[[ GIVEN INFORMATION open ]]

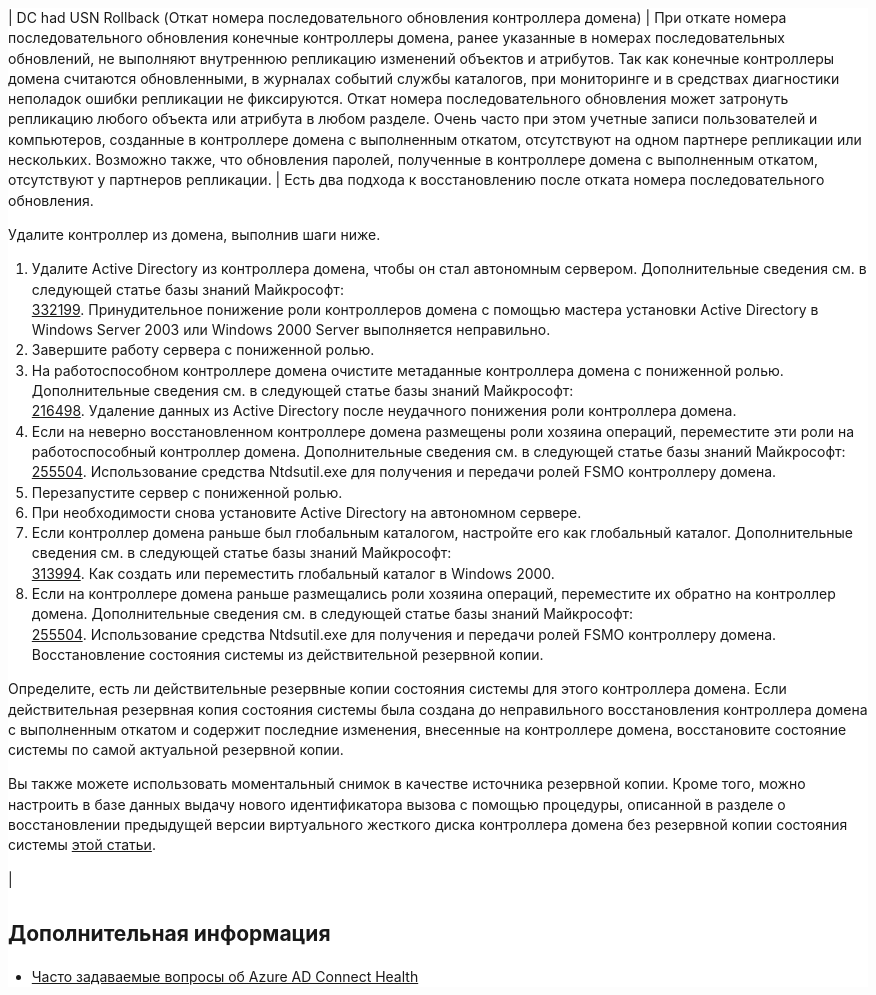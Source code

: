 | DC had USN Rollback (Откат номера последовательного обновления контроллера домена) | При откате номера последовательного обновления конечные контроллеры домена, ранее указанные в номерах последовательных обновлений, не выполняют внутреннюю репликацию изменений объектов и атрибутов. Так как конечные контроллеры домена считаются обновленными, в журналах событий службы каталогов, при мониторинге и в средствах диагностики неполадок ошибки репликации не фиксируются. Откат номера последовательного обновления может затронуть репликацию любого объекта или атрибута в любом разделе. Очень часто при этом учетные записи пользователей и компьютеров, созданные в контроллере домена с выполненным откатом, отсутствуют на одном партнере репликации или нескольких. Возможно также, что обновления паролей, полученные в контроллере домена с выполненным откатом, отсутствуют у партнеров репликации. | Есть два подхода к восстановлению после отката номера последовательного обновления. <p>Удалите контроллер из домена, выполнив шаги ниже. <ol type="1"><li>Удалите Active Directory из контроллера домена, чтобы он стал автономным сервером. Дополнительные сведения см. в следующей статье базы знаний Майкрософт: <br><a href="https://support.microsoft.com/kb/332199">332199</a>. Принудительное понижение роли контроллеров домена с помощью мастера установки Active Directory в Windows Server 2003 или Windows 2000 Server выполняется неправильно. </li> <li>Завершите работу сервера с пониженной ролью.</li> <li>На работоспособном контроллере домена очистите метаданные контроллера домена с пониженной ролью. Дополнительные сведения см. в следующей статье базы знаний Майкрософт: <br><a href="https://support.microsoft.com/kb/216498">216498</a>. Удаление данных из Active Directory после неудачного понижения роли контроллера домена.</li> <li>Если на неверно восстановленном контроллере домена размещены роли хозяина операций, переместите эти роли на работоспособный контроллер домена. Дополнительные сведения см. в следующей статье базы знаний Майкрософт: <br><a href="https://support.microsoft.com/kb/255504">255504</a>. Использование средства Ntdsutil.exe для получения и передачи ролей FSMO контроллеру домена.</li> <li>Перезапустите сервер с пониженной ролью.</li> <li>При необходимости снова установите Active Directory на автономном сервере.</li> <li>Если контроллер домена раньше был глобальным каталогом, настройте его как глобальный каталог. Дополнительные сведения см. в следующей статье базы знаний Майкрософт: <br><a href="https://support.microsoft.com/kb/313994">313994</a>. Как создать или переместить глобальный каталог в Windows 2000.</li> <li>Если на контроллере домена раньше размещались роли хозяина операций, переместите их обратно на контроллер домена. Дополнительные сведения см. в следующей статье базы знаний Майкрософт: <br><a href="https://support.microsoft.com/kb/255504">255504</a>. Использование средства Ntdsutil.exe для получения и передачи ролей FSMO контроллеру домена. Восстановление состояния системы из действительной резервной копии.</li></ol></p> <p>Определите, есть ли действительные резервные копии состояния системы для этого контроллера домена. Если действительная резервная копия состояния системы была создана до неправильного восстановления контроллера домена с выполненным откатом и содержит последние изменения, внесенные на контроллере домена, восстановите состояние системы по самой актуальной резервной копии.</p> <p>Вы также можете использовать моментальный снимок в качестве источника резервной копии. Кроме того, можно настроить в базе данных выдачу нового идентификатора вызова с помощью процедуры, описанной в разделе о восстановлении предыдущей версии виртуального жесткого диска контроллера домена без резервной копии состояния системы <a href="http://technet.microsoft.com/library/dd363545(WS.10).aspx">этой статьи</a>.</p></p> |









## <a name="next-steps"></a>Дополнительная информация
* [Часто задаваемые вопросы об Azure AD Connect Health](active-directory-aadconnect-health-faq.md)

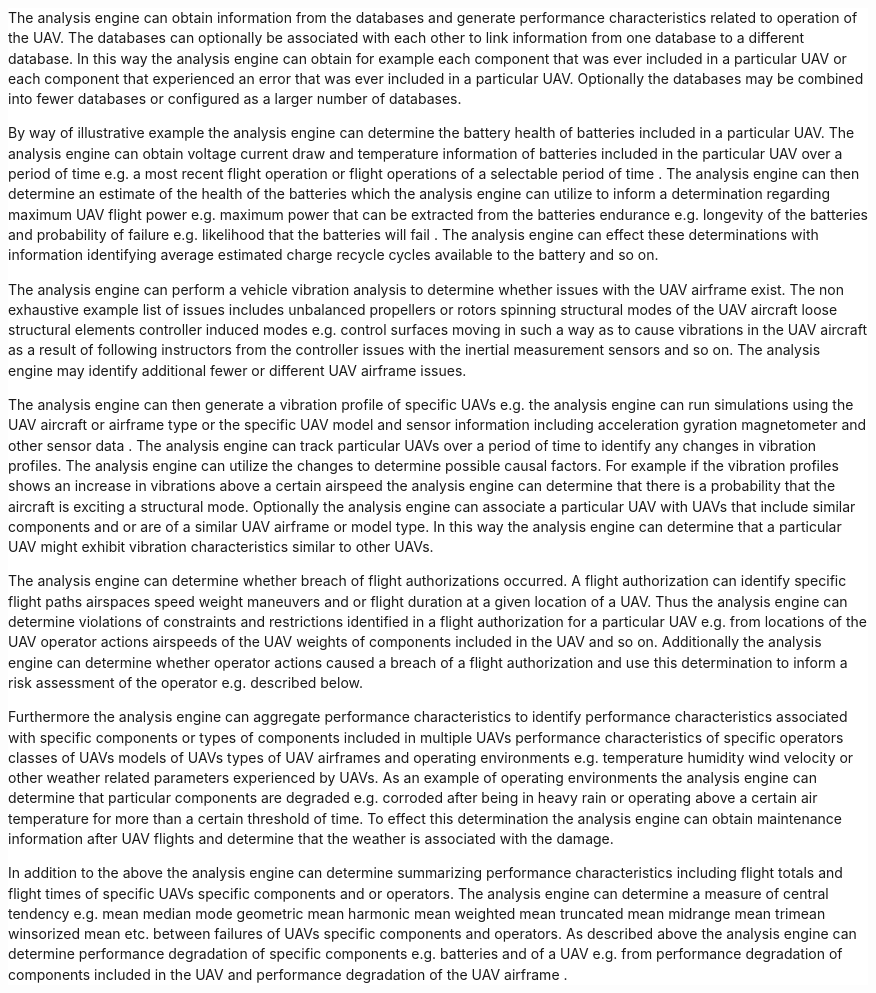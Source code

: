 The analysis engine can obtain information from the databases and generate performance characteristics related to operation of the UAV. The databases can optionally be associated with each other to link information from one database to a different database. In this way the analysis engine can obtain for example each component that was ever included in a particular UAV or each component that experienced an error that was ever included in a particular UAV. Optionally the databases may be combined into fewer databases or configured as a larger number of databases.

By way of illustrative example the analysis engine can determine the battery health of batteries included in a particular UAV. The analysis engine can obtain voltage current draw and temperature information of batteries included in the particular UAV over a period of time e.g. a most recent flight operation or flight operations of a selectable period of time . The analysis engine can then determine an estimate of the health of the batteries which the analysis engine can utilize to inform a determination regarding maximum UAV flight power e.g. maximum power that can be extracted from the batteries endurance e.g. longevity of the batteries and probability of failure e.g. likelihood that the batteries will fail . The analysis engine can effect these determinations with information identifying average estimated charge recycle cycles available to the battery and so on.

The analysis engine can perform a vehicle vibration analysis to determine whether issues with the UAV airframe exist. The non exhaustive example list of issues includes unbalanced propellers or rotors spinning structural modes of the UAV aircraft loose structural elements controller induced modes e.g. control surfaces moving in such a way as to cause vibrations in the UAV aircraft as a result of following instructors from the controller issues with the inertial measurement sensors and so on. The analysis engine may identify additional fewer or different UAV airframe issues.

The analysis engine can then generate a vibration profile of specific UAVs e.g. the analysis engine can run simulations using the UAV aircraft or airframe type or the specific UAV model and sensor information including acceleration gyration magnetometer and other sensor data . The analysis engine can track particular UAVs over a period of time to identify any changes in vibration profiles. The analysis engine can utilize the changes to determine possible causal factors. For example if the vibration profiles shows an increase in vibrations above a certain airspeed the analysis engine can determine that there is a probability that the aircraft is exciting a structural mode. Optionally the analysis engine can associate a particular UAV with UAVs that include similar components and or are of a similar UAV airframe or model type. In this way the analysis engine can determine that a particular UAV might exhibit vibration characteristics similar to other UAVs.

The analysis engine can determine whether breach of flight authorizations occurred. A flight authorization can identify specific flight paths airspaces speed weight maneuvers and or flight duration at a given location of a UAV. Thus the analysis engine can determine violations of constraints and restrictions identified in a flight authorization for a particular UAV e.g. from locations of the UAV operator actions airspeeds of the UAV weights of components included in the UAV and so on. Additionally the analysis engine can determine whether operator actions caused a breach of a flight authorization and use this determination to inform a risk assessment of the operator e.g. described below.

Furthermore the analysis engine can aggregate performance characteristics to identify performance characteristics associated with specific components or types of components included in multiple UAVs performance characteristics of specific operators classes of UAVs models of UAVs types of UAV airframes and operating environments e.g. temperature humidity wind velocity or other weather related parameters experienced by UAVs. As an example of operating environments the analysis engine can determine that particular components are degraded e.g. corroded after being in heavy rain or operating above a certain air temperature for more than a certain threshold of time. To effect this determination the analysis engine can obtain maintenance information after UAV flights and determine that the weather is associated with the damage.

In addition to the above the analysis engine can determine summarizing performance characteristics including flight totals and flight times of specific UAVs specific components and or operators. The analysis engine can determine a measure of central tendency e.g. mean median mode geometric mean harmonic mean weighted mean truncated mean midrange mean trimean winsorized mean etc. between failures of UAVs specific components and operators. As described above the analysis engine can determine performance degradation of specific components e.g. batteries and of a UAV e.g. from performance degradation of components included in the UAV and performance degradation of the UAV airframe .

[[ GIVEN INFORMATION closed ]]

In the records above, find the lines containing "associated" and copy them.

WRITTEN ANSWER
: The analysis engine can obtain information from the databases and generate performance characteristics related to operation of the UAV. The databases can optionally be associated with each other to link information from one database to a different database. In this way the analysis engine can obtain for example each component that was ever included in a particular UAV or each component that experienced an error that was ever included in a particular UAV. Optionally the databases may be combined into fewer databases or configured as a larger number of databases.
Furthermore the analysis engine can aggregate performance characteristics to identify performance characteristics associated with specific components or types of components included in multiple UAVs performance characteristics of specific operators classes of UAVs models of UAVs types of UAV airframes and operating environments e.g. temperature humidity wind velocity or other weather related parameters experienced by UAVs. As an example of operating environments the analysis engine can determine that particular components are degraded e.g. corroded after being in heavy rain or operating above a certain air temperature for more than a certain threshold of time. To effect this determination the analysis engine can obtain maintenance information after UAV flights and determine that the weather is associated with the damage.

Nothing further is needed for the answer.